Data applies to post 1980 cars through 1985. Procedure differs somewhat with KE Jetronic cars in a few minor areas. Minor differences with European cars include deletion of frequency valve and minor differences in number and location of fuel dampers and some part numbers.

Parts and Supplies, Tools:

• Rubber vibration isolating mounting standoffs x4 for just the fuel distributor/air metering housing, x2 more for the the air filtering housing

• Rubber air guide boot and aluminum reinforcing rib

• New air filter so your work isn't stymied by a choked air intake

• New smog pump air filter that fits inside the air filter housing, if you have one

• Throttle butterfly housing paper gasket and non-hardening gasket sealer for same

• Full throttle/idle switch at throttle butterfly housing

• 10 mm wide by 150 mm band clamp for attaching air guide boot to throttle butterfly housing

• Frequency valve, if needed Bosch P/N: 0 280 150 306 and self-made rubber hose

• Cold start valve if condemned, Bosch P/N: 0 280 170 403 w/MBZ paper gasket

• Various fuel rated hoses fuel vapor purge canister and frequency valves

• Air breather hoses and associated injector holders and O-rings for same

• Carb and intake cleaning solvent and lots of it. 4x cans minimum or you will be guaranteed to run out.

• Five meters of 4 mm vacuum tube

• Half dozen 4 way, half dozen 3 way and a full dozen rubber vacuum elbows, with four of the elbows providing the 5 mm port on one end for the larger black vacuum tubes

• Anti-seize paste for bolts so you can get things apart again someday

• rubber-safe lubricants - rubber grease, Balisol (German gun-oil; wood, plastic and rubber safe)

• 303 Rubber protection, to give the rubber a bit extra protection

• Rebuilt fuel distributor if condemned. Insist on CIS Flowtech by name for rebuilt units. Bosch P/N interchanges for 380SL, 500SEC/SEL: Fuel distro 0 438 100 087/438 100 088. The Euro cars use a very similar part (without the fittings for the freq valve) P/N: 0 438 100 111/0438 100 112

• Bosch injectors P/N: 0 437 502 047, works for 3.8/5.0l applications 1980 up to 1985 US/Euro

• Warm up reg if condemned 0 438 140 155/0 438 140 156

• Fitted fuel return line from fuel distributor to steel line running back to tank (after-market)

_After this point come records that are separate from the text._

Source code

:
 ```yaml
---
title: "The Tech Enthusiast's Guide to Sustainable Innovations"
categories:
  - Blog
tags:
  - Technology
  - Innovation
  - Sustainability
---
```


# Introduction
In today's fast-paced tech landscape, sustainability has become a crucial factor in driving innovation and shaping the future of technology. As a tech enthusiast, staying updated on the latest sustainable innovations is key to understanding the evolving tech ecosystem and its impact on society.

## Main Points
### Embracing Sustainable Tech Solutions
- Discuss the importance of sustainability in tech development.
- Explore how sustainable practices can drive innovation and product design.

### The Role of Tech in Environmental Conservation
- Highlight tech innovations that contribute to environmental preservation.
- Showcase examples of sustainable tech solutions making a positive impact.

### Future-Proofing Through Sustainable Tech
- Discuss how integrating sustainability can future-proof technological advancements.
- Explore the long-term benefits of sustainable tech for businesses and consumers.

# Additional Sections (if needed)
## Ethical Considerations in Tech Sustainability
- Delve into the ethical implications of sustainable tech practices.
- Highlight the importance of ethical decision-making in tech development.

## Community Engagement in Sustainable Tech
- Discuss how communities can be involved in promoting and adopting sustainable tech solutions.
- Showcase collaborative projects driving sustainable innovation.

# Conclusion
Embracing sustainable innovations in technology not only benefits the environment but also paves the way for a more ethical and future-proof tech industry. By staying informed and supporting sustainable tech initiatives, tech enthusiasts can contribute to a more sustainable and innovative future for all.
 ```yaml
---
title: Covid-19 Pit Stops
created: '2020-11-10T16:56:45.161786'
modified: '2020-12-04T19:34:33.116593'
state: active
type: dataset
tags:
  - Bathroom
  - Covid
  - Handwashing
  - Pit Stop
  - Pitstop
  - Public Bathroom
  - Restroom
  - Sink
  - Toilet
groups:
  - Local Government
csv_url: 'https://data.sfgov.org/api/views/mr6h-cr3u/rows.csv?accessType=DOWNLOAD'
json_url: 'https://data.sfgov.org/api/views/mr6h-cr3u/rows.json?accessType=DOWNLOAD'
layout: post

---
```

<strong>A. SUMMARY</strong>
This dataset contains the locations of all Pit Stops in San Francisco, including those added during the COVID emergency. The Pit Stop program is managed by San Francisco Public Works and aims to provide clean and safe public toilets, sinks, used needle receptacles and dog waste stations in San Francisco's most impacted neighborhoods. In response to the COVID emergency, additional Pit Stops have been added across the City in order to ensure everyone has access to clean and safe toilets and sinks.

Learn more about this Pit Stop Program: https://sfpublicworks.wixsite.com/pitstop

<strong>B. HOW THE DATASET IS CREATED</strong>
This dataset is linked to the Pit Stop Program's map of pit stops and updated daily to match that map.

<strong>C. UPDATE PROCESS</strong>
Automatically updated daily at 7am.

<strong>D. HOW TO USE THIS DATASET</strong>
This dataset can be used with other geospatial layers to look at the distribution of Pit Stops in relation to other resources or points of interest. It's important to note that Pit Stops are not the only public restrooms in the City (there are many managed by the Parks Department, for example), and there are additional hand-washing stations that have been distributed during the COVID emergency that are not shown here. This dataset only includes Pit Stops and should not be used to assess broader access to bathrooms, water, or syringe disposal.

• Fitted fuel line from fuel pump assembly to fuel cooler on large AC coolant house (MBZ)

• Fitted fuel line from fuel cooler at large AC coolant hose to fuel distributor head (MBZ)

• Vacuum one-way valves (the blue/black type 3 mm openings), six total in engine compartment, buy extra for doors, right side of trunk

• Assorted stainless steel hose clamps to replace the spring clamps at the charcoal fuel vapor canister

• Three way vacuum one way valve to control purge from charcoal canister

• Plastic injector line separators for routing the fuel lines neatly

Fuel Distributor, Air Distribution and Fuel Injector Procedure:

1.Label or mark the fuel lines by injector/cylinder number with tape

2.Remove fuel lines, start with cold start injector, catch all fuel with rag

3.Remove the plastic line organizing clips, if broken/brittle replace. Replacements are around $35.00 from dealer

4.Proceed to the left hand bank of injectors, which are more easily accessed than the right

5.Unbolt the allen-head bolts on the left hank bank's fuel injector flanges and collect the bolts and washers. Withdraw the injectors with seals

6.If left hand air distributor hose hard, remove from the top of the four fuel injector holders of the bank and discard

7.With the air distribution hoses on left bank removed in previous step, pull straight up on each the fuel injector. If you used penetrating oil, the injector will usually come out with the seal still attached to the injector body, the fuel injector holder will remain down in the fuel injector bore with the O-ring seal

8.Unscrew all fuel lines from the top of the fuel distributor with 14 mm spanner and set the left bank lines to the side

9.Unbolt the fuel dampers and frequency valve (if applicable) from the rear and right side of the fuel distributor/air metering housing assembly

10.Roll the loose assembly of lines, frequency valve and damper over to clear it away from the injectors

11.Remove the main air distribution feed on the right bank that drives the air distribution hoses to the injector holders

12.Clean off the injector flanges with solvent oil and steel wool to clean off corrosion. Clean off the bolts and apply anti-seize to the threads, then screw the bolts with washers in without the flanges

13.If the fuel injector holder and it's O-ring are still in the bore, use a pair of vice grips or needle nose pliers and grab the edge and withdraw. The O-ring may or may not come out with the holder

14.If O-ring still in bore, use a pick to remove it to prevent risking dropping the seal into the intake runner leading to the valve

15.Drop a light oil or alcohol moistened cotton ball into the injector bore and clean it out

16.Use a 10 mm socket and remove the 4 bolts securing the top of the fuel distributor/air flow metering housing from the top of the air intake manifold

17.Use 14 mm and 17 mm box end spanners to loosen the fuel line nuts of the return and damper in/out line

18.Use a ratchet and extension with a 8 mm socket or a long slotted screwdriver counter clockwise to loosen the band clamp of rubber air guide boot attached to throttle butterfly housing

19.With all nuts removed from the fuel distributor/air metering housing assembly and all lines and the band clamp loosened, pull straight up from the front of the assembly to dislodge

20.Once freed, set the fuel distributor and air metering housing assembly aside on the bench.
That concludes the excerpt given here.